[Saved entries]
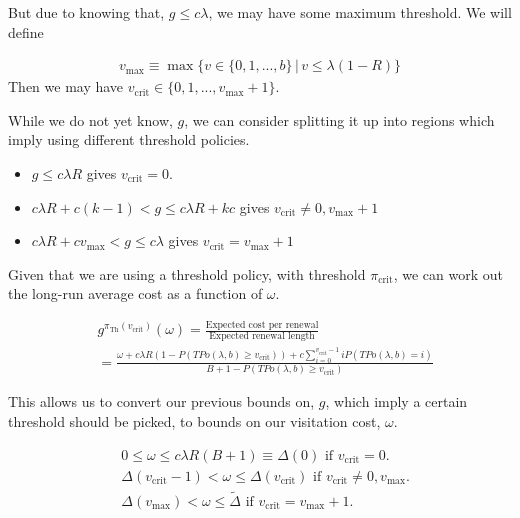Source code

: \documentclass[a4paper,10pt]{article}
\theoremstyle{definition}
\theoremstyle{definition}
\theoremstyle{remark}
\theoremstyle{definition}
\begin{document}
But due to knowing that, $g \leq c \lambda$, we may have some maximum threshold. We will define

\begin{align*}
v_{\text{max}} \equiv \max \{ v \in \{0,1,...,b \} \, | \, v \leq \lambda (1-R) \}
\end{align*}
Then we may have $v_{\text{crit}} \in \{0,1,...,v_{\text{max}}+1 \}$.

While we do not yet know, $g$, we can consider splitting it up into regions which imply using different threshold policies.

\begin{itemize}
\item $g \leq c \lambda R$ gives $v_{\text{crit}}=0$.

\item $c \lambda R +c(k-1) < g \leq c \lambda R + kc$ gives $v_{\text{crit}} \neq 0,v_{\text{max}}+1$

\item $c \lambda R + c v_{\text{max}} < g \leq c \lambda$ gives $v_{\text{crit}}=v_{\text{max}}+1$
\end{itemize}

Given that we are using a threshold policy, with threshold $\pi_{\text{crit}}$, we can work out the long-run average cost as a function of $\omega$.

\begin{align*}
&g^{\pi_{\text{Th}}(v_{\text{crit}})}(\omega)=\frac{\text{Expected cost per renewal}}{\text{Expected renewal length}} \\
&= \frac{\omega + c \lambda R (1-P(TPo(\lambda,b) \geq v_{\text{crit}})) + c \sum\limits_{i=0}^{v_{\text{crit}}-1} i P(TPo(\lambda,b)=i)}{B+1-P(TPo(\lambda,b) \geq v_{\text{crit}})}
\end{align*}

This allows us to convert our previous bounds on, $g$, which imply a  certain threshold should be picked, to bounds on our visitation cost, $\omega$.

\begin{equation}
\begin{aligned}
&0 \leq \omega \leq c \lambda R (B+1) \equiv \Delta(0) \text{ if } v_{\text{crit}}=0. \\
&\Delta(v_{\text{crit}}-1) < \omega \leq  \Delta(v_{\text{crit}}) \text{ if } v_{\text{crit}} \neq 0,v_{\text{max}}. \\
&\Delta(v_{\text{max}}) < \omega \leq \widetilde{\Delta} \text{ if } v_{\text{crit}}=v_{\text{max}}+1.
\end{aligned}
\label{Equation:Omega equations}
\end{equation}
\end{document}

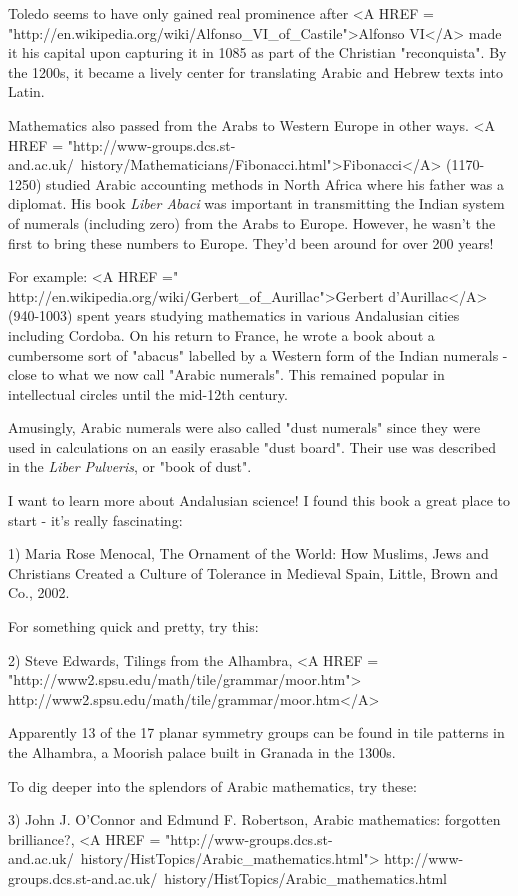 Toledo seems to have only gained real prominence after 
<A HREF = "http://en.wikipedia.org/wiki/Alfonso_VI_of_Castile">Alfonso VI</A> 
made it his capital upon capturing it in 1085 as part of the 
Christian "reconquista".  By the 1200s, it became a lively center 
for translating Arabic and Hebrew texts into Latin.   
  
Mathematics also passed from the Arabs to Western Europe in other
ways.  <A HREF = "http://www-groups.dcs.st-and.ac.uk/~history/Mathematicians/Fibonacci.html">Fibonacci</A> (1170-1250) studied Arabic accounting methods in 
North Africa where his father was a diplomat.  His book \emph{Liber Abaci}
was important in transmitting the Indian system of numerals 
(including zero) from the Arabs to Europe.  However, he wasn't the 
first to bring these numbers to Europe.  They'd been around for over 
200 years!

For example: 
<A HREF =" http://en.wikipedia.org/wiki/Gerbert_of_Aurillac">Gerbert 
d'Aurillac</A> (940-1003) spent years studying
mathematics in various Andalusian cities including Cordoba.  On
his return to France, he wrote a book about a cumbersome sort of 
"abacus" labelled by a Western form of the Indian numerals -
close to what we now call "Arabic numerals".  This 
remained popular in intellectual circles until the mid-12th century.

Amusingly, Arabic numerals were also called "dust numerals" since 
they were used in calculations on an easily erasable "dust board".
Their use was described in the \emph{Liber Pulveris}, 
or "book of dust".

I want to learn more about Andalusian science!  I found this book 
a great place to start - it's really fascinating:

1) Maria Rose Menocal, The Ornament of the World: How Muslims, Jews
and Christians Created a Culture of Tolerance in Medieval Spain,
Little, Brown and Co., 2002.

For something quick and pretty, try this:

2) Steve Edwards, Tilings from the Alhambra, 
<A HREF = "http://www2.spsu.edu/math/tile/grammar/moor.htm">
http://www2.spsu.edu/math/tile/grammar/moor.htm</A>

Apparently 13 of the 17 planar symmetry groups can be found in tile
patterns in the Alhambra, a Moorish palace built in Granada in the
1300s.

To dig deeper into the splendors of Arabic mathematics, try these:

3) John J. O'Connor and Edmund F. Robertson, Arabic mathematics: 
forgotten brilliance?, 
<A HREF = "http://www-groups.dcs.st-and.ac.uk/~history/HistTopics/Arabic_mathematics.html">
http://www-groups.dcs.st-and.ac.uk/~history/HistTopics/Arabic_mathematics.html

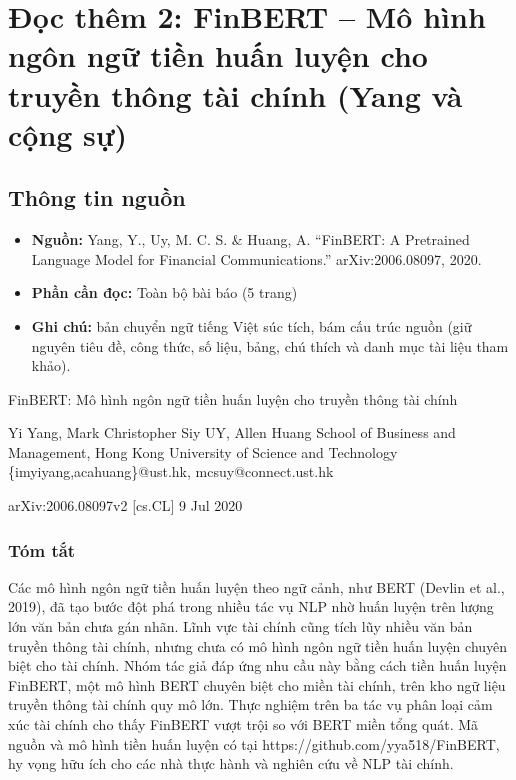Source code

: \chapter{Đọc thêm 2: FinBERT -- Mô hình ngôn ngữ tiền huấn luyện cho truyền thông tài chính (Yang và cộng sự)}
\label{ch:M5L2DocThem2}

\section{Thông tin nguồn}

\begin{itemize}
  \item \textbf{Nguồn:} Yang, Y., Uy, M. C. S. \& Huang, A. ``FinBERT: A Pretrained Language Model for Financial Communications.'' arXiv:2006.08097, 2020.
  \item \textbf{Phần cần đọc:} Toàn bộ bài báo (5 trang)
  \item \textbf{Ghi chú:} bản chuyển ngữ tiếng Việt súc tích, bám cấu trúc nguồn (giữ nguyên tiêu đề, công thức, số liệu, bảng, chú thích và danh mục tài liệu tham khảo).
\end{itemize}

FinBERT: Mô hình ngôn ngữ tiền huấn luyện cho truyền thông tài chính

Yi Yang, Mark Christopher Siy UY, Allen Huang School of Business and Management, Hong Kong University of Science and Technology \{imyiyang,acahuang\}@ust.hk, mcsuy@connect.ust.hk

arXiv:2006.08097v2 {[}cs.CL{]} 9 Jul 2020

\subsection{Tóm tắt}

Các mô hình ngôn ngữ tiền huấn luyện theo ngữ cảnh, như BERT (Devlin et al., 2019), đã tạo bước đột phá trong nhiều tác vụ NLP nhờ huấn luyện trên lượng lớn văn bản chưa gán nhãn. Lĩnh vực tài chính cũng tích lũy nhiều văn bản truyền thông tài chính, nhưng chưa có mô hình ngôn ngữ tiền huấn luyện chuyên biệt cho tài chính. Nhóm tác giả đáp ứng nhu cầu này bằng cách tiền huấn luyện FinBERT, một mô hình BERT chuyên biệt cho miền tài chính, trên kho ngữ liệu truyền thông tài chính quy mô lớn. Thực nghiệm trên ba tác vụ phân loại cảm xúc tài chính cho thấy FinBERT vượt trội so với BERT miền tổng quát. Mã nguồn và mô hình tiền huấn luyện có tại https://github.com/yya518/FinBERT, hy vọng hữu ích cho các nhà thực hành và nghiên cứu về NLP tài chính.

## Activity
The expected answer is a copy of every line in the entries that holds the word "cost".

## Written reply
Given that we are using a threshold policy, with threshold $\pi_{\text{crit}}$, we can work out the long-run average cost as a function of $\omega$.
&g^{\pi_{\text{Th}}(v_{\text{crit}})}(\omega)=\frac{\text{Expected cost per renewal}}{\text{Expected renewal length}} \\
This allows us to convert our previous bounds on, $g$, which imply a  certain threshold should be picked, to bounds on our visitation cost, $\omega$.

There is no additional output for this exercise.